MV4D’s technology is based on an active triangulation system, meaning that it uses software to “observe” a scene from different points of view, taking into account the dimensions, lighting, shadows and other information via laser. The raw image is sent to a computer, where the 3D modeling takes place. A game creator could use the technology to build a 3D gaming environment, allowing individuals to upload images of themselves as avatars, which can then be programmed into the game.
Those are the kinds of things Google has in mind. According to the search giant, a Tango-based tablet could be used to build a 3D gaming environment in a living room, projecting a virtual gaming environment onto a room’s walls and ceiling and allowing users to play games as if they were inside the device, mimicking real 3D action. A Tango app for shoppers could take a photo of a dress or shirt and project it onto a wearer’s on-screen avatar, or allow users to see how furniture would look in their living room. Tango technology could make life much easier for the disabled, said Google, with an app for the visually impaired detecting depth and telling users how many feet away they are from a street corner or obstacle, for example.
SagivTech’s technology may come in handy once Tango devices are established in the market. The company, working with partners in the EU, is developing a technology to combine videos of a single event taken by different people from different points of view, turning them into a single 3D view of the entire event. The system, called SceneNet, “stitches together the videos at their edges, matching the scenes uploaded by the crowdsourced devices,” according to Dr. Chen Sagiv, the company’s CEO and chief coordinator of the SceneNet project. “It’s a complicated process, because you have to match the colors and compensate for the different lighting, the capabilities of devices and other factors that cause one video of even the same scene to look very different.”

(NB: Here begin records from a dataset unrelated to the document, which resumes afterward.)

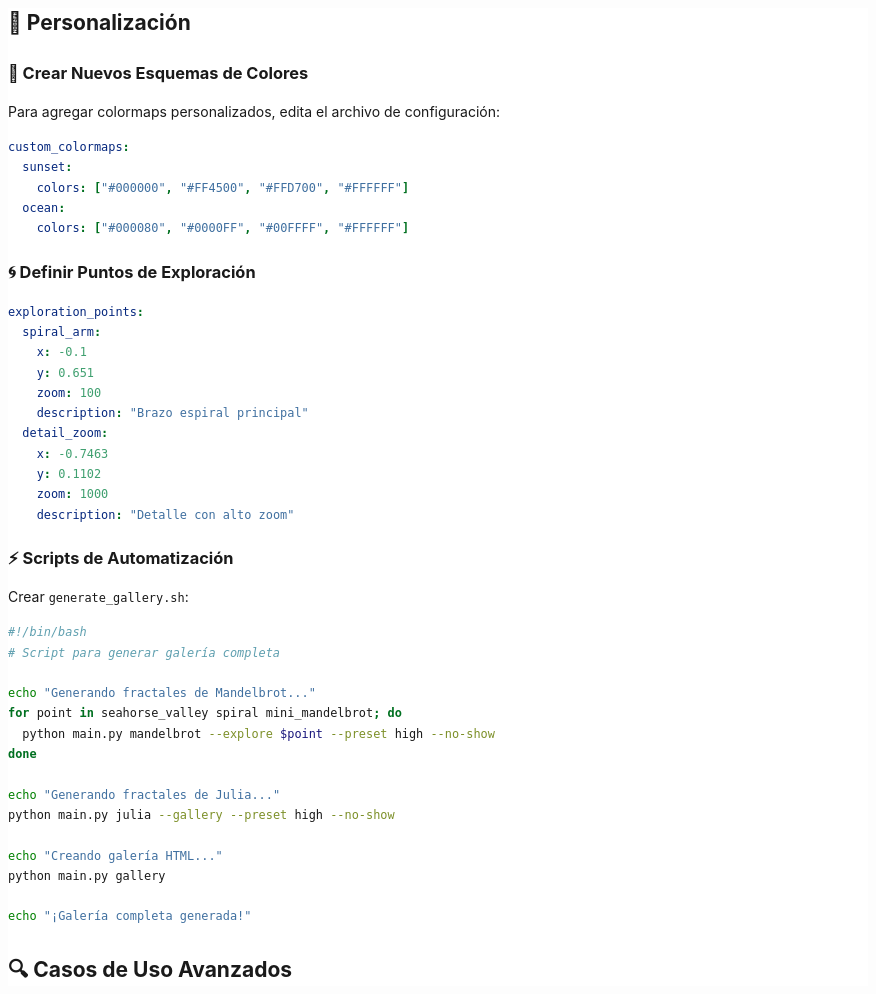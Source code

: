 ## 🔧 Personalización

### 🎨 Crear Nuevos Esquemas de Colores

Para agregar colormaps personalizados, edita el archivo de configuración:

```yaml
custom_colormaps:
  sunset:
    colors: ["#000000", "#FF4500", "#FFD700", "#FFFFFF"]
  ocean:
    colors: ["#000080", "#0000FF", "#00FFFF", "#FFFFFF"]
```

### 🌀 Definir Puntos de Exploración

```yaml
exploration_points:
  spiral_arm:
    x: -0.1
    y: 0.651
    zoom: 100
    description: "Brazo espiral principal"
  detail_zoom:
    x: -0.7463
    y: 0.1102
    zoom: 1000
    description: "Detalle con alto zoom"
```

### ⚡ Scripts de Automatización

Crear `generate_gallery.sh`:

```bash
#!/bin/bash
# Script para generar galería completa

echo "Generando fractales de Mandelbrot..."
for point in seahorse_valley spiral mini_mandelbrot; do
  python main.py mandelbrot --explore $point --preset high --no-show
done

echo "Generando fractales de Julia..."
python main.py julia --gallery --preset high --no-show

echo "Creando galería HTML..."
python main.py gallery

echo "¡Galería completa generada!"
```

## 🔍 Casos de Uso Avanzados

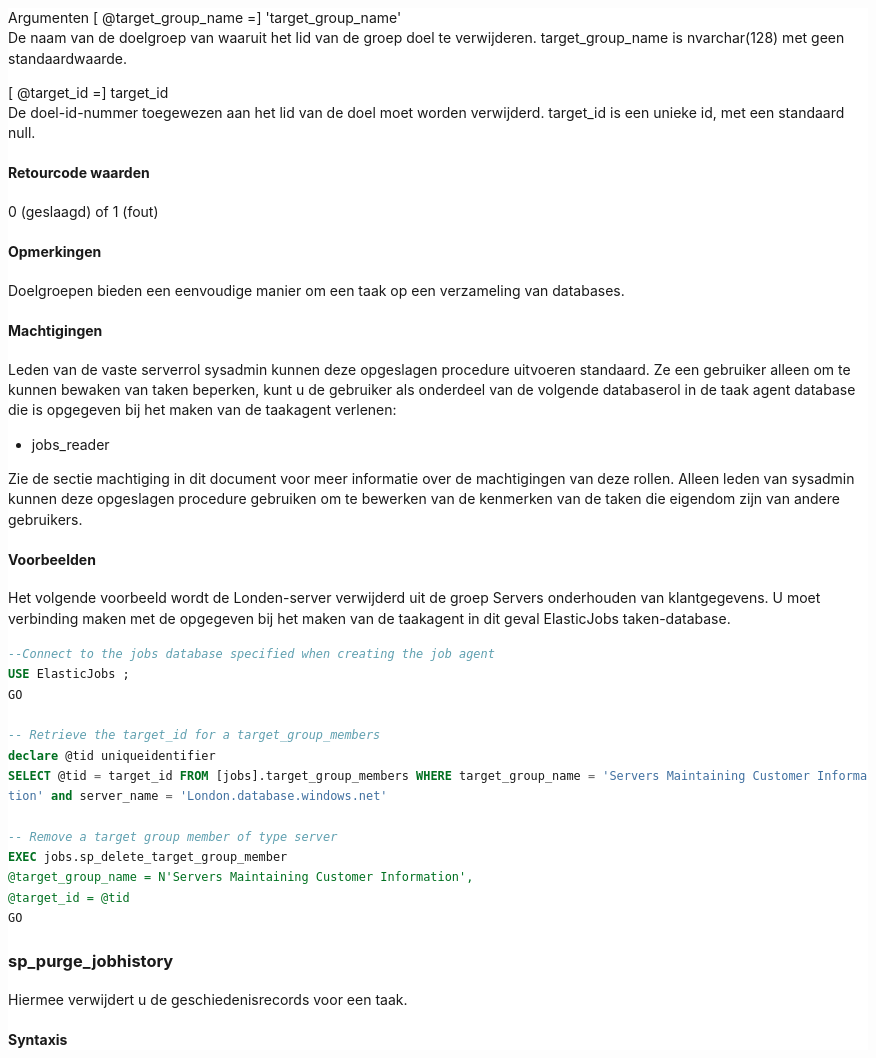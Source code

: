 
Argumenten [ @target_group_name =] 'target_group_name'  
De naam van de doelgroep van waaruit het lid van de groep doel te verwijderen. target_group_name is nvarchar(128) met geen standaardwaarde.

[ @target_id =] target_id  
 De doel-id-nummer toegewezen aan het lid van de doel moet worden verwijderd. target_id is een unieke id, met een standaard null.

#### <a name="return-code-values"></a>Retourcode waarden
0 (geslaagd) of 1 (fout)

#### <a name="remarks"></a>Opmerkingen
Doelgroepen bieden een eenvoudige manier om een taak op een verzameling van databases.

#### <a name="permissions"></a>Machtigingen
Leden van de vaste serverrol sysadmin kunnen deze opgeslagen procedure uitvoeren standaard. Ze een gebruiker alleen om te kunnen bewaken van taken beperken, kunt u de gebruiker als onderdeel van de volgende databaserol in de taak agent database die is opgegeven bij het maken van de taakagent verlenen:
- jobs_reader

Zie de sectie machtiging in dit document voor meer informatie over de machtigingen van deze rollen. Alleen leden van sysadmin kunnen deze opgeslagen procedure gebruiken om te bewerken van de kenmerken van de taken die eigendom zijn van andere gebruikers.

#### <a name="examples"></a>Voorbeelden
Het volgende voorbeeld wordt de Londen-server verwijderd uit de groep Servers onderhouden van klantgegevens. U moet verbinding maken met de opgegeven bij het maken van de taakagent in dit geval ElasticJobs taken-database.

```sql
--Connect to the jobs database specified when creating the job agent
USE ElasticJobs ; 
GO

-- Retrieve the target_id for a target_group_members
declare @tid uniqueidentifier
SELECT @tid = target_id FROM [jobs].target_group_members WHERE target_group_name = 'Servers Maintaining Customer Information' and server_name = 'London.database.windows.net'

-- Remove a target group member of type server
EXEC jobs.sp_delete_target_group_member
@target_group_name = N'Servers Maintaining Customer Information',
@target_id = @tid
GO
```

### <a name="sppurgejobhistory"></a>sp_purge_jobhistory

Hiermee verwijdert u de geschiedenisrecords voor een taak.

#### <a name="syntax"></a>Syntaxis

SceneNet could be used to allow viewers to watch a rock concert from any angle or perspective they want, for example, focusing on the drummer or guitarist or watching the crowds, as if they were at the event itself, moving through the crowd or going to get a better look at the action onstage. The technology could be used in social networking apps that would allow users to collaborate on a YouTube video, uploading different points of view of an event and assembling them into a 3D recreation in the cloud, just as users of Google Docs can collaborate on a document stored online.
Google is not the only company working on 3D tech. Microsoft’s IllumiRoom uses a Kinect camera and a projector to lets users experience games and interactive videos on a much bigger surface than even a large screen TV, allowing a TV to “grow” out of its box and encompass the entire room and creating a 3D environment that blends screen and reality. The Kinect 3D scanner captures the layout of the room, including where the furniture is, pictures on the wall, colors and lighting, and adapts the games and videos being used by a gaming system, such as the Xbox One, to the contours of the room. IllumiRoom is still in development by Microsoft.
Besides Microsoft, Intel is also hard at work on its 3D tech, called Perceptual Computing. Intel came out with a Perceptual Computing SDK last year, utilizing a Creative 3D camera, but there has been no word on further progress by Intel in the field yet this year.
With Google set to come out with the first actual 3D-capable tablets and phones this year, it appears that the company is ahead of the pack in deploying the technology. Mantis had a lot to do with that. “3D represents a major paradigm shift for mobile. We haven’t seen a change this significant since the introduction of the camera-phone. MV4D allows developers to deliver 3D-enabled mobile devices and capabilities to the world,” said Amihai Loven, CEO of Mantis Vision. “This partnership with Google offers Mantis Vision the flexibility to expand quickly and strategically. It will fuel adoption and engagement directly with consumer audiences worldwide. Together, we are bringing 3D to the masses.”